## PROBLEM DETAILS
The records appear below. Set down exactly each line from the one that contains "### How to starting ?</br>" through the last, both included.

Stored entries:
= Beginning of Section =

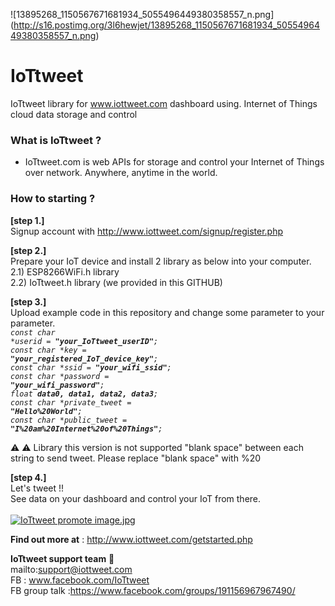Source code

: ![13895268_1150567671681934_5055496449380358557_n.png]
(http://s16.postimg.org/3l6hewjet/13895268_1150567671681934_5055496449380358557_n.png)

# IoTtweet
IoTtweet library for www.iottweet.com dashboard using. Internet of Things cloud data storage and control

### What is IoTtweet ?
-  IoTtweet.com is  web APIs for storage and control your Internet of Things over network. Anywhere, anytime in the world.

### How to starting ?</br>
<b>[step 1.]</b> </br>
  Signup account with http://www.iottweet.com/signup/register.php</br>
 
<b>[step 2.]</b></br>
  Prepare  your IoT device and install  2 library as below into your computer.</br>
  2.1) ESP8266WiFi.h library</br>
  2.2) IoTtweet.h library (we provided in this GITHUB)</br>

<b>[step 3.]</b></br>
  Upload example code in this repository and change some parameter to your parameter.</br>
<code><i>const char *userid = <b>"your_IoTtweet_userID"</b>;</i></code>          
<code><i>const char *key = <b>"your_registered_IoT_device_key"</b>;</i></code>   
<code><i>const char *ssid = <b>"your_wifi_ssid"</b>;</i></code>                    
<code><i>const char *password = <b>"your_wifi_password"</b>;</i></code>         
<code><i>float <b>data0, data1, data2, data3</b>;</i></code>                               
<code><i>const char *private_tweet = <b>"Hello%20World"</b>;</i></code>                    
<code><i>const char *public_tweet = <b>"I%20am%20Internet%20of%20Things"</b>;</i></code></br>

:warning: :warning: Library this version is not supported "blank space" between each string to send tweet.
Please replace "blank space" with %20 

<b>[step 4.]</b></br>
  Let's tweet !!</br>
  See data on your dashboard and control your IoT from there.</br></br>
  [![IoTtweet promote image.jpg](http://s14.postimg.org/j08jnigkh/Io_Ttweet_promote_image.jpg)](http://postimg.org/image/ahz3j6a1p/)

<b>Find out more at</b> : http://www.iottweet.com/getstarted.php</br>

<b>IoTtweet support team</b> :wolf:</br>
mailto:support@iottweet.com</br>
FB : www.facebook.com/IoTtweet</br>
FB group  talk :https://www.facebook.com/groups/191156967967490/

= End of Section =

## RESPONSE TO THIS EXERCISE
### How to starting ?</br>
<b>[step 1.]</b> </br>
  Signup account with http://www.iottweet.com/signup/register.php</br>
 
<b>[step 2.]</b></br>
  Prepare  your IoT device and install  2 library as below into your computer.</br>
  2.1) ESP8266WiFi.h library</br>
  2.2) IoTtweet.h library (we provided in this GITHUB)</br>

<b>[step 3.]</b></br>
  Upload example code in this repository and change some parameter to your parameter.</br>
<code><i>const char *userid = <b>"your_IoTtweet_userID"</b>;</i></code>          
<code><i>const char *key = <b>"your_registered_IoT_device_key"</b>;</i></code>   
<code><i>const char *ssid = <b>"your_wifi_ssid"</b>;</i></code>                    
<code><i>const char *password = <b>"your_wifi_password"</b>;</i></code>         
<code><i>float <b>data0, data1, data2, data3</b>;</i></code>                               
<code><i>const char *private_tweet = <b>"Hello%20World"</b>;</i></code>                    
<code><i>const char *public_tweet = <b>"I%20am%20Internet%20of%20Things"</b>;</i></code></br>

:warning: :warning: Library this version is not supported "blank space" between each string to send tweet.
Please replace "blank space" with %20 

<b>[step 4.]</b></br>
  Let's tweet !!</br>
  See data on your dashboard and control your IoT from there.</br></br>
  [![IoTtweet promote image.jpg](http://s14.postimg.org/j08jnigkh/Io_Ttweet_promote_image.jpg)](http://postimg.org/image/ahz3j6a1p/)

<b>Find out more at</b> : http://www.iottweet.com/getstarted.php</br>

<b>IoTtweet support team</b> :wolf:</br>
mailto:support@iottweet.com</br>
FB : www.facebook.com/IoTtweet</br>
FB group  talk :https://www.facebook.com/groups/191156967967490/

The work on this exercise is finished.